Cookie Policy

 

L’accordo della condivisione delle rete mobile tra TIM e VODAFONE è ufficializzato con la conferenza stampa del 26 Luglio 2019. Si è sancito la nascita formale del nuovo gruppo delle torri in Italia. Rimane solo da aspettare il via libera da parte delle Autorità competenti.

La società Inwit sarà il fulcro dell’operazione, TIM e Vodafone avranno un controllo congiunto secondo un accordo triennale e le loro quote non potranno scendere oltre il 25%. Il risultato dell’accordo porterà il numero delle torri a circa 22.000 diventando così la seconda azienda di settore più grande d’Europa.

Ovviamente sarà fornitore di riferimento per Vodafone e TIM, mentre WIND TRE e Fastweb hanno scelta una via parallela.  

L’altra azienda concorrente alla nuova Inwit è il colosso spagnolo Cellnex. Potrebbe in futuro incrementare la sua presenza nel mercato italiano. Dispone di circa 10.000 torri in Italia, gestite attraverso Galata, TowerCo e CommsCon. L’azienda spagnola ha infatti sottoscritto un accordo con il Gruppo Iliad anche in Italia per acquisire 2200 siti.
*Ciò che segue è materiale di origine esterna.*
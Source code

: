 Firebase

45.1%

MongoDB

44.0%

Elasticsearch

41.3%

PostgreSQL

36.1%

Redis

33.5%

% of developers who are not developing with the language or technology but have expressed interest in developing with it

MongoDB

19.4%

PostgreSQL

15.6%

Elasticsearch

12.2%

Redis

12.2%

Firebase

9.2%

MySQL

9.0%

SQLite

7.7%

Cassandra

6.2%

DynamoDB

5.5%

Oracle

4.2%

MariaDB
L’azienda spagnola, attualmente ha circa 45.000 torri in europa, evidentemente cerca di captare tutte le nuove possibilità che poterà il 5G.

Il tema delle infrastrutture è sempre molto caro agli operatori telefonici, se ne parla molto poco, ma è chiaro quanto sia strategico per ogni compagnia di telecomunicazioni, ma sopratutto come asset nazionale.